ECA: A renewed focus on IT audit – the ECA and effective EU funds management
Organisations have traditionally seen IT audit as a useful practice for fostering trust in information systems and ensuring the availability and protection of information assets. That is why IT audit is often assimilated to internal audit. As supreme audit institutions, we are seeing our auditees becoming ever more reliant on technology, not only to implement policies and carry out everyday operations, but also to deliver services to citizens and take decisions, which are increasingly becoming data-driven, systems-based and algorithmic.
As these supporting technologies are becoming more complex, we have to develop an in-depth understanding of the IT-related risks and the cybersecurity threats that our auditees need to manage in order to ensure the continuity of their business-critical functions.

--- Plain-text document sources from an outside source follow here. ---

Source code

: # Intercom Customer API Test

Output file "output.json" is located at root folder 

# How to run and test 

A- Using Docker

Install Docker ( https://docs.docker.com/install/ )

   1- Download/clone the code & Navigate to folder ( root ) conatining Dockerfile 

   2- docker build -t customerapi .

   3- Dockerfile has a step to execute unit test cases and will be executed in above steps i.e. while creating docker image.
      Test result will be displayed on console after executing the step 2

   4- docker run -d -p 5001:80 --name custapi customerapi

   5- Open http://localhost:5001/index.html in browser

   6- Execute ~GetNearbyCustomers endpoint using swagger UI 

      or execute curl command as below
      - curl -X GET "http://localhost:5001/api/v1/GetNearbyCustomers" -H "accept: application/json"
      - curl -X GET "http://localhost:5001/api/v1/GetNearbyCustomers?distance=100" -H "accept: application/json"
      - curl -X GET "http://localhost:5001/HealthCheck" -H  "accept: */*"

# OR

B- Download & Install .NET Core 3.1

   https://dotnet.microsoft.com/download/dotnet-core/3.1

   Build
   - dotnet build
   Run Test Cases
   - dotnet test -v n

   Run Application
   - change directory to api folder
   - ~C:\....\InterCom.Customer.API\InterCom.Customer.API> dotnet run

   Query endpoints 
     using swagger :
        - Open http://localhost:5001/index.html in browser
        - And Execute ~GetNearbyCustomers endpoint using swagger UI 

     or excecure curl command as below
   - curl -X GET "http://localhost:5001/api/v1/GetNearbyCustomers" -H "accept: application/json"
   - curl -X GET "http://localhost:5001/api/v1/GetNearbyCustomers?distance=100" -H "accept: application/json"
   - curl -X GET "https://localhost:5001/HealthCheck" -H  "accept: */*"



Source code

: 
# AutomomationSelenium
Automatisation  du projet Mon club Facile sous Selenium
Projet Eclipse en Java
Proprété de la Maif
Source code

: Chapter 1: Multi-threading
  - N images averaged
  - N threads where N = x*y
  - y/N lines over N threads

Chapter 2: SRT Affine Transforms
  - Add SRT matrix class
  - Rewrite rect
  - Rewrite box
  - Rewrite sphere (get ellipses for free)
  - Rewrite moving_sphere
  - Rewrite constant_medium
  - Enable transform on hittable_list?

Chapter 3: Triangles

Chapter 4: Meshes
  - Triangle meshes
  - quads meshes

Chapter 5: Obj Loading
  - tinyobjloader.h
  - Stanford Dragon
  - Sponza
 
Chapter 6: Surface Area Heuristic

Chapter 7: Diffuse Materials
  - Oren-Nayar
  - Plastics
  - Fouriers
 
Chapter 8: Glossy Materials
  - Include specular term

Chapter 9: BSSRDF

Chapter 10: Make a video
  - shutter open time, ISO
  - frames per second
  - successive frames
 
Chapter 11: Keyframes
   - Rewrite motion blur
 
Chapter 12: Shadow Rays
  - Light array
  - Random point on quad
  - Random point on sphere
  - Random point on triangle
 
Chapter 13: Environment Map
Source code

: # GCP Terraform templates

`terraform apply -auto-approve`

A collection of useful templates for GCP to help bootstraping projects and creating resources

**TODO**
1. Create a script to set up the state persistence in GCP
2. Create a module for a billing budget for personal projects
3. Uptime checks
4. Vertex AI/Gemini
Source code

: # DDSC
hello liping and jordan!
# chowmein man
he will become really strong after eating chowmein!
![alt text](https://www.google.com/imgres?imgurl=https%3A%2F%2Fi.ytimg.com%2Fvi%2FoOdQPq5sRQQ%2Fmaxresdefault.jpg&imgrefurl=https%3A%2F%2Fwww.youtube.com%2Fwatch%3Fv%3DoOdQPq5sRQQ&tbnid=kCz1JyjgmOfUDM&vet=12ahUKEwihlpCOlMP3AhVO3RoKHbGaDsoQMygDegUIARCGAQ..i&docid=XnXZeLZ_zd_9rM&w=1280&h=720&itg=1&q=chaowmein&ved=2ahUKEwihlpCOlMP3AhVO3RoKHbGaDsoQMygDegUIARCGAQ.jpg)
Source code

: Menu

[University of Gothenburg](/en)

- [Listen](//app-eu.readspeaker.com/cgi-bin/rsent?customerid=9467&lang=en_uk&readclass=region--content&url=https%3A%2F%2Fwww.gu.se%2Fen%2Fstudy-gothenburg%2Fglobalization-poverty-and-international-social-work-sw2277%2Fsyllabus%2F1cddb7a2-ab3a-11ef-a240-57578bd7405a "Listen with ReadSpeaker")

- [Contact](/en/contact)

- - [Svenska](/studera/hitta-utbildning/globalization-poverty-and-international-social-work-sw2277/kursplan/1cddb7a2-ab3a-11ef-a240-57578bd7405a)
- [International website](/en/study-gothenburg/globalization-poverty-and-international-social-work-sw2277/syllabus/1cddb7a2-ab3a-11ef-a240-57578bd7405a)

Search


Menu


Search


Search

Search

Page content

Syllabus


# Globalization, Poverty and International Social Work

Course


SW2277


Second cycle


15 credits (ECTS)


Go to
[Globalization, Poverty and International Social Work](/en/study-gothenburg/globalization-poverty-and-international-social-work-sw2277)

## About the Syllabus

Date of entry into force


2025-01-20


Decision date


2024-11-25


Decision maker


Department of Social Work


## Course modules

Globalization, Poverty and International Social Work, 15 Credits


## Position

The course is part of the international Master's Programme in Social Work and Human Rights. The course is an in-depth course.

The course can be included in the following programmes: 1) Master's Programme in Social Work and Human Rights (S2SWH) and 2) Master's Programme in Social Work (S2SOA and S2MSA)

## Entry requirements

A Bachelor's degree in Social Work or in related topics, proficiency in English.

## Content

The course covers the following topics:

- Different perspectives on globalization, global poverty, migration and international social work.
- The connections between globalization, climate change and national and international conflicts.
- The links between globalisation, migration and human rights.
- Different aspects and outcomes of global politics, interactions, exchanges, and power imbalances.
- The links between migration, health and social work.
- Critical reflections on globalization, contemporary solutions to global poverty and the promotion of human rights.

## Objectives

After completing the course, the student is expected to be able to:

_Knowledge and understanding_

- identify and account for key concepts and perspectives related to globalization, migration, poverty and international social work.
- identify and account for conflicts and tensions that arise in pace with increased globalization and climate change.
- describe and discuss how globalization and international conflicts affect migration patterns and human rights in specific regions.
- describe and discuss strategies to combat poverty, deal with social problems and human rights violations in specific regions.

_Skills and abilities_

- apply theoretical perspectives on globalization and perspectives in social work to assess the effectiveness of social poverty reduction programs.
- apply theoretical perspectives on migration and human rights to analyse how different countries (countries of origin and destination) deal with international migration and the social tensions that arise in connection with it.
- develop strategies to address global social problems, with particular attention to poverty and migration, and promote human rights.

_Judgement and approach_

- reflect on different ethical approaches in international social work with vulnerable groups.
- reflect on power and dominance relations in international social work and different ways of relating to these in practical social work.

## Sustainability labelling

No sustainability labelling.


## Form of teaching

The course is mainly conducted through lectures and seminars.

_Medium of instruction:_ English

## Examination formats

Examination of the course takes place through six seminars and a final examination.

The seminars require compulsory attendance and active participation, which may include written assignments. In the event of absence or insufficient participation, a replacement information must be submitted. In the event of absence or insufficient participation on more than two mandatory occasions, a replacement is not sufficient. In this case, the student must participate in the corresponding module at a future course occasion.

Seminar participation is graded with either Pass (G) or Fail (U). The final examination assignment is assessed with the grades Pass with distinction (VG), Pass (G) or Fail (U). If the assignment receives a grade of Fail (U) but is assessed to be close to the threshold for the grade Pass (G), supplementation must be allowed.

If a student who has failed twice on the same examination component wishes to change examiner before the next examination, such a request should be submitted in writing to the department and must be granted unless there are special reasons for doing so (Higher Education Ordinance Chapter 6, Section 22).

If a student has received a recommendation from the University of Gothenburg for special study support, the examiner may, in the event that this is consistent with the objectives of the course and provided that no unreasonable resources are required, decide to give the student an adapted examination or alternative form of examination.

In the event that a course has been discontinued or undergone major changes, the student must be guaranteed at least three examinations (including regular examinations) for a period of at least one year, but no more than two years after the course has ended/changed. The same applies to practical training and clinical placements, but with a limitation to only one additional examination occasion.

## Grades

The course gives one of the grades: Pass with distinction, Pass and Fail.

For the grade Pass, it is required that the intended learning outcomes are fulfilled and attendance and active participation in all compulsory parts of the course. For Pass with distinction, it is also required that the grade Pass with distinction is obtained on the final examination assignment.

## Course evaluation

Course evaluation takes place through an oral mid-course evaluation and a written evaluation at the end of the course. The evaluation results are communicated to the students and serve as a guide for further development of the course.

To address these new realities and to maintain a high level of quality in our audit work, the ECA has brought in-house the necessary expertise to create a new IT audit service. This team of experienced IT specialists participate in audits, putting their technological knowledge and expertise at the service of the ECA’s performance and financial audits. This new team also leads an organisation-wide strategy to develop IT audit knowledge and ensure that IT risks are systematically considered at the planning stages of all our audits.
One of the first priorities for the ECA has been to gain a better understanding of the European Commission’s main systems and their planned developments. Indeed, the European Commission has ambitious digitalisation plans, in particular with respect to the systems underpinning the management of EU funds. As practitioners will know, when new systems are introduced, managing change is a complex, costly and risk-prone process, whose importance cannot be overstated. By developing an in-depth understanding of the current systems in place, and closely monitoring on-going changes, we aim to identify problems in this transition and contribute to efforts to improve the overall efficiency of the management of EU funds.